Ator com nexo chinês refinava implantas sob medida para comprometer dispositivos de rede voltados à internet e sustentar infraestrutura de retransmissão usada por atores secundários.
| Componente | Rede ORB LapDogs mantida por UAT-7810, com famílias ShortLeash/LONGLEASH, DOGLEASH, JARLEASH e LEASHTEST em dispositivos de rede Linux/MIPS comprometidos |
| Vetor | Exploração de vulnerabilidades conhecidas em roteadores Ruckus e ASUS AiCloud expostos à internet, seguida de implantação de backdoors e componentes de proxy/C2 intermediário |
| Impacto | Expansão de caixas de retransmissão operacional (ORB) para retransmitir comandos e dados; infraestrutura potencialmente aproveitada por atores secundários, incluindo UAT-5918 em campanhas contra entidades de infraestrutura crítica em Taiwan |
| Prioridade | Inventariar e corrigir roteadores Ruckus e ASUS AiCloud vulneráveis, monitorar sinais de MARCAs LEASH em endpoints embarcados Linux/MIPS e segmentar gestão remota desses ativos |
| Artefatos | LONGLEASH (evolução de ShortLeash), DOGLEASH (backdoor passivo), JARLEASH (backdoor Java/JAR), LEASHTEST (ELF de teste em MIPS) e componente executor de proxy multi-protocolo |
| IoCs | Pelo menos quatro servidores novos hospedando variações de DOGLEASH; JARLEASH observado em ao menos um de três servidores para administração; indicadores de domínio/hash específicos não detalhados no contexto |
O ator de ameaça rastreado como UAT-7810, descrito como grupo de ameaça persistente avançada com nexo chinês, continua refinando malware sob medida para ampliar uma rede de Operational Relay Box conhecida como LapDogs. Essa rede ORB veio a público em junho de 2025 e tem como função estabelecer nós de retransmissão operacional que podem ser aproveitados por atores secundários associados em operações contra alvos de alto valor. O padrão observado não se limita a um único payload de compromisso inicial: o conjunto inclui evolução ativa de backdoors, ferramentas de teste em arquiteturas embarcadas e componentes de proxy para manter nós intermediários estáveis.
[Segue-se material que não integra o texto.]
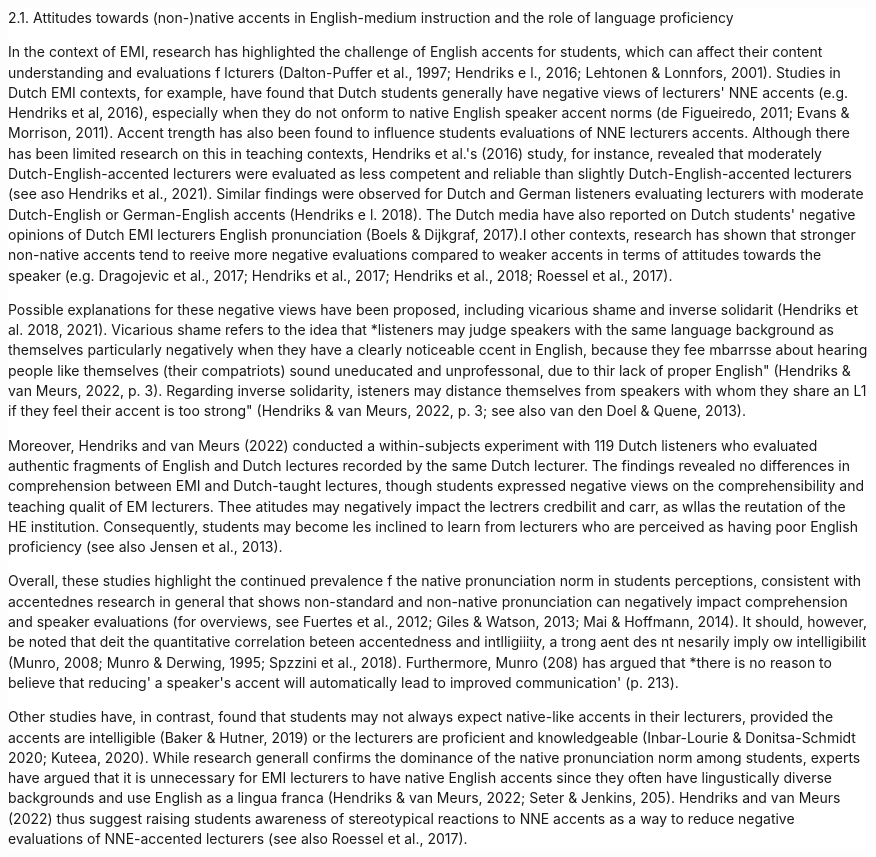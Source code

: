 2.1. Attitudes towards (non-)native accents in English-medium instruction and the role of language proficiency

In the context of EMI, research has highlighted the challenge of English accents for students, which can affect their content understanding and evaluations f lcturers (Dalton-Puffer et al., 1997; Hendriks e l., 2016; Lehtonen & Lonnfors, 2001). Studies in Dutch EMI contexts, for example, have found that Dutch students generally have negative views of lecturers' NNE accents (e.g. Hendriks et al, 2016), especially when they do not onform to native English speaker accent norms (de Figueiredo, 2011; Evans & Morrison, 2011). Accent trength has also been found to influence students evaluations of NNE lecturers accents. Although there has been limited research on this in teaching contexts, Hendriks et al.'s (2016) study, for instance, revealed that moderately Dutch-English-accented lecturers were evaluated as less competent and reliable than slightly Dutch-English-accented lecturers (see aso Hendriks et al., 2021). Similar findings were observed for Dutch and German listeners evaluating lecturers with moderate Dutch-English or German-English accents (Hendriks e l. 2018). The Dutch media have also reported on Dutch students' negative opinions of Dutch EMI lecturers English pronunciation (Boels & Dijkgraf, 2017).I other contexts, research has shown that stronger non-native accents tend to reeive more negative evaluations compared to weaker accents in terms of attitudes towards the speaker (e.g. Dragojevic et al., 2017; Hendriks et al., 2017; Hendriks et al., 2018; Roessel et al., 2017).

Possible explanations for these negative views have been proposed, including vicarious shame and inverse solidarit (Hendriks et al. 2018, 2021). Vicarious shame refers to the idea that \*listeners may judge speakers with the same language background as themselves particularly negatively when they have a clearly noticeable ccent in English, because they fee mbarrsse about hearing people like themselves (their compatriots) sound uneducated and unprofessonal, due to thir lack of proper English" (Hendriks & van Meurs, 2022, p. 3). Regarding inverse solidarity, isteners may distance themselves from speakers with whom they share an L1 if they feel their accent is too strong" (Hendriks & van Meurs, 2022, p. 3; see also van den Doel & Quene, 2013).

Moreover, Hendriks and van Meurs (2022) conducted a within-subjects experiment with 119 Dutch listeners who evaluated authentic fragments of English and Dutch lectures recorded by the same Dutch lecturer. The findings revealed no differences in comprehension between EMI and Dutch-taught lectures, though students expressed negative views on the comprehensibility and teaching qualit of EM lecturers. Thee atitudes may negatively impact the lectrers credbilit and carr, as wllas the reutation of the HE institution. Consequently, students may become les inclined to learn from lecturers who are perceived as having poor English proficiency (see also Jensen et al., 2013).

Overall, these studies highlight the continued prevalence f the native pronunciation norm in students perceptions, consistent with accentednes research in general that shows non-standard and non-native pronunciation can negatively impact comprehension and speaker evaluations (for overviews, see Fuertes et al., 2012; Giles & Watson, 2013; Mai & Hoffmann, 2014). It should, however, be noted that deit the quantitative correlation beteen accentedness and intlligiiity, a trong aent des nt nesarily imply ow intelligibilit (Munro, 2008; Munro & Derwing, 1995; Spzzini et al., 2018). Furthermore, Munro (208) has argued that \*there is no reason to believe that reducing' a speaker's accent will automatically lead to improved communication' (p. 213).

Other studies have, in contrast, found that students may not always expect native-like accents in their lecturers, provided the accents are intelligible (Baker & Hutner, 2019) or the lecturers are proficient and knowledgeable (Inbar-Lourie & Donitsa-Schmidt 2020; Kuteea, 2020). While research generall confirms the dominance of the native pronunciation norm among students, experts have argued that it is unnecessary for EMI lecturers to have native English accents since they often have lingustically diverse backgrounds and use English as a lingua franca (Hendriks & van Meurs, 2022; Seter & Jenkins, 205). Hendriks and van Meurs (2022) thus suggest raising students awareness of stereotypical reactions to NNE accents as a way to reduce negative evaluations of NNE-accented lecturers (see also Roessel et al., 2017).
O campo técnico indica especialização na manutenção e na proliferação da infraestrutura LapDogs, e não necessariamente na exploração final de cada vítima de alto valor. Um dos atores secundários citados que já teria aproveitado a infraestrutura é UAT-5918, associado a ataques contra entidades de infraestrutura crítica em Taiwan desde pelo menos 2023, com objetivo de obter acesso persistente em ambientes-alvo. Para equipes de threat intel e defesa de perímetro, o ponto central é tratar os dispositivos de rede internet-facing como superfície de construção de ORB, e não apenas como endpoints de acesso local trivial.
A versão mais recente do desenvolvimento customizado aponta para LONGLEASH, sucessora de ShortLeash, acompanhada de ferramentas antes não relatadas no mesmo pacote operacional, entre elas DOGLEASH, JARLEASH e LEASHTEST. O ciclo de desenvolvimento ativo, inclusive com binários de teste em plataformas MIPS, sugere que o ator ainda valida comportamento em dispositivos embarcados antes de consolidar o framework completo. Isso reduz a confiança operacional dos operadores da ameaça em novos alvos MIPS e, ao mesmo tempo, amplia a janela de detecção para defensores que observam artefatos de ensaio e falhas de implantação.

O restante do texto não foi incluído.